2002年元旦、EUの共通通貨ユーロが発足した日、街中のATMにフランス人が殺到したのが昨日のようです。あれから早や15年が過ぎた現在、EUに参加する価値を改めて自問する人が増えています。イギリスのEU離脱(Brexit)現象は、その典型的な出来事ではないでしょうか。今回は、EU参加のメリットとデメリットという観点に絞って、レポートします。
メリット
私が個人的に体験したEU参加のメリットは、何といっても欧州圏からフランスへ入るときの空港検査の簡素化でした。例えば、欧州加盟国圏内を旅行した時、外国人である私でさえ所持品の検査もなく空港の税関を通過ができたときには、思わず内心、「EU万歳!」と叫んでしまいました。以前は、外国パスポートで欧州圏内を移動するとき、いちいち外国パスポート所持者専用の空港検査を通らなくてはならず、中国人やアメリカ人などの観光客が多いシーズンには長い列ができて、とても不便でしたが、今では何もなくスムーズに移動できるのでとても便利です。
ユーロは便利
次にメリットとなるのは、やはりユーロという共通通貨のおかげで、フランスでもイタリアでもスペインでもドイツでも、とにかくEU加盟国圏ならどこでも両替の必要がなく、気軽に買い物ができることでしょう。それに、国によって同じ製品の値段の比較ができるのもメリットのひとつだと思います。因みにたばこを買うなら、絶対にフランスよりスペインで購入されることをお勧めします。
もともと欧州共同体の目的は、経済でした。つまりアメリカのドルに対抗して欧州に有利な強い通貨を作ることが目的だったのです。今では、ユーロが強くなり過ぎて、効用が逆になってしまい少し問題ですが、とにかくアメリカのドル経済に左右されない安定した世界経済を保つという目的は達せられたのではないかと思います。
統一は容易ではない
しかしながら、EUは経済だけで成りたっているのではなく、他にも社会、福祉、司法、教育、環境、流通、労働と数々の要素があり、これらについて各国間の統一性がまだまだ欠けるため、15年経過した今、様々な問題が表面化してきています。数年前にギリシャとドイツの関係がギクシャクしたのも、こういうところに原因があります。当然、経済的にギリシャはドイツと並ぶことが不可能なので、いつまでもドイツにおんぶにだっこという状況続きだからです。

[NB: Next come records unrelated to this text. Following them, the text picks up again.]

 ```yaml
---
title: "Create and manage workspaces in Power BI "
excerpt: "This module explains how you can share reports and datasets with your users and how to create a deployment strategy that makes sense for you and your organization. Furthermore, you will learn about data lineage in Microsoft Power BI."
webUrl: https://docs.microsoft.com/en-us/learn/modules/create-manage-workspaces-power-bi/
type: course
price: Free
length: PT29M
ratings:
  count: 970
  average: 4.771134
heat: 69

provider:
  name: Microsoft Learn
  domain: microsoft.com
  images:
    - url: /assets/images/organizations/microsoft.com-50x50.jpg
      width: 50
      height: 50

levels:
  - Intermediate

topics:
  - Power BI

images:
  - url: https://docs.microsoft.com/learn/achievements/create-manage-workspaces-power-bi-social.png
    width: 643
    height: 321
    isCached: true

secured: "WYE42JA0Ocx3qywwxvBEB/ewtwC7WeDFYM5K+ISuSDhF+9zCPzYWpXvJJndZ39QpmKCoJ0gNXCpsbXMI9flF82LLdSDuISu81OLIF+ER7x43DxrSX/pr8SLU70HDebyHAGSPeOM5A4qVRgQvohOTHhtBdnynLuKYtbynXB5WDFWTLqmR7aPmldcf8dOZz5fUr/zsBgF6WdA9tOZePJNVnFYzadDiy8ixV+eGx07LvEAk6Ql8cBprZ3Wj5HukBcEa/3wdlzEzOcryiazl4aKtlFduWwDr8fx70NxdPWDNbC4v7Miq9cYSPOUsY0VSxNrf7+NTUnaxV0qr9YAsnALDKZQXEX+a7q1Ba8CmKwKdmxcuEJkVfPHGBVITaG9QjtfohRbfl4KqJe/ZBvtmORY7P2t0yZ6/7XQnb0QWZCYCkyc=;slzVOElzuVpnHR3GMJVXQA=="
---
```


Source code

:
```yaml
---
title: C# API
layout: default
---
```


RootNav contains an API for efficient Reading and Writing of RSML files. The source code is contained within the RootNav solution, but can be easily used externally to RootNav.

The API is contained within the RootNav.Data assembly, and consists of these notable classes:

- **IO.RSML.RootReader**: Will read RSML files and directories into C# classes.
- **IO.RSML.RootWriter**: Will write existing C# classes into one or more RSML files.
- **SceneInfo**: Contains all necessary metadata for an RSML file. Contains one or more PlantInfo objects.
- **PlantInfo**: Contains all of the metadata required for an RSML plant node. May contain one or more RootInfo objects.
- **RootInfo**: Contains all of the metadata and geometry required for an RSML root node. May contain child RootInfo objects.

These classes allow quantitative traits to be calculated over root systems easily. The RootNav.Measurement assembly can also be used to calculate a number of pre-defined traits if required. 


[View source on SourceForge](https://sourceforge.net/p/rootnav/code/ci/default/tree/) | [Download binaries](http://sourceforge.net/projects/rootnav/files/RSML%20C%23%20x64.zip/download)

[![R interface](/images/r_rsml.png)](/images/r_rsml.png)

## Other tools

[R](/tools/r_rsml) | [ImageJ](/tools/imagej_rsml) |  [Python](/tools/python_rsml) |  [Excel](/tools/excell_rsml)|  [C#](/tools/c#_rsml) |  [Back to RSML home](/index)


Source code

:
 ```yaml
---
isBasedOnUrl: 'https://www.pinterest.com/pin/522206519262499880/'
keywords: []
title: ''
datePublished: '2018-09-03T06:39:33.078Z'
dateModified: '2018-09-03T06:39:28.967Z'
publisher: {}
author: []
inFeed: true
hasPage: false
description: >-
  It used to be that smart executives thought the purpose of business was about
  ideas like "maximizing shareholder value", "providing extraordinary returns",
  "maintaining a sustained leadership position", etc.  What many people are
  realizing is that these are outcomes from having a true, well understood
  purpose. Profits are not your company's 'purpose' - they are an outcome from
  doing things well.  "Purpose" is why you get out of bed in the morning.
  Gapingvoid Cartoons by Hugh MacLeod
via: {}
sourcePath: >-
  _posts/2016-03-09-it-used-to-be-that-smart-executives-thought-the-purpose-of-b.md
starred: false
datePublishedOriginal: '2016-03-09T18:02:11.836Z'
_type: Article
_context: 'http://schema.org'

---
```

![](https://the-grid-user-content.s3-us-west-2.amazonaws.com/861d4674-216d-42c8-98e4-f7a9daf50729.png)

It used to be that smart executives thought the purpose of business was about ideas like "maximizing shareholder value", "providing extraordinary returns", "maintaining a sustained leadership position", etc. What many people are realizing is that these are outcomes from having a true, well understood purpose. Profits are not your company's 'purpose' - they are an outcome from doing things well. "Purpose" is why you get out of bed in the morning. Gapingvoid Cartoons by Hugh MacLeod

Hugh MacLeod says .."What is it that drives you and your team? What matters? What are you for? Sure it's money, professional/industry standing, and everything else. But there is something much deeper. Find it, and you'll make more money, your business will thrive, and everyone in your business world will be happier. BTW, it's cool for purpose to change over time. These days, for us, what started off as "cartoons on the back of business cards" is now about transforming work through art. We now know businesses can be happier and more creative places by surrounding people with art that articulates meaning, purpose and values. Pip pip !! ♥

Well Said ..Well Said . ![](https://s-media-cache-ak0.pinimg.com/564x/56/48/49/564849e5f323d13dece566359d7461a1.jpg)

では次に、EUのデメリットについて触れてみましょう。
デメリット
先のドイツとギリシャの関係に見られるように、加盟国内で経済格差があり、統一性のない不均一な経済が生まれ、ドイツのような豊かな国に大きな負担がかかることがまず最大のデメリットです。
安い労働力
また、現在最も問題となっているのは、加盟国内におけるソーシャルダンピングです。例えば、ポーランド人の配管工は、ポーランドの社会保障制度に基づいてフランスで働くことができるため、フランス人を雇うよりもコスト・ダウンして雇える利点から、フランスの雇い主はポーランド人を優先しようとする現象が起こり、そうでなくても失業問題に頭を痛めているフランスにとって、これは全く不利な状況となります。想像してみてください。例えば、日本でフィリピン人が自国の社会制度や賃金制度のまま日本で働けるという場合、雇用者は当然賃金の高くつく日本人よりも安く雇えるフィリピン人を選ぶ傾向が強くなるのは間違いないですよね。
治安の悪化
最後に大きな問題となっているのは、加盟国圏内での物や人の移動が自由となったため、犯罪者や麻薬などの取り締まりが緩和し、犯罪が増加したというものです。それに伴い、ヨーロッパで起きている様々なテロ事件はその証拠だと主張する極右翼の反EU主義が増えているのも無視できません。
1つの共同体を目指して
いかがでしたか?簡単ですが、EU参加に伴うメリットとデメリットでした。
28ヵ国という異なる歴史、文化、言語をもつ国々が、EUというひとつの旗の下、同調し合わなければならないのですから、確かにそんなに甘いものではありません。今後、EU各国は右往左往しながら紆余曲折の道を進むことになることは避けられないでしょう。しかしながら、だからこそ、EUは素晴らしいと信じる人たちも多くいます。数々の違いを乗り越えて、同じ頂上を目指していくその行程こそがEUなのだと信じる人たちです。私も、(異国人ですが)全く同感です。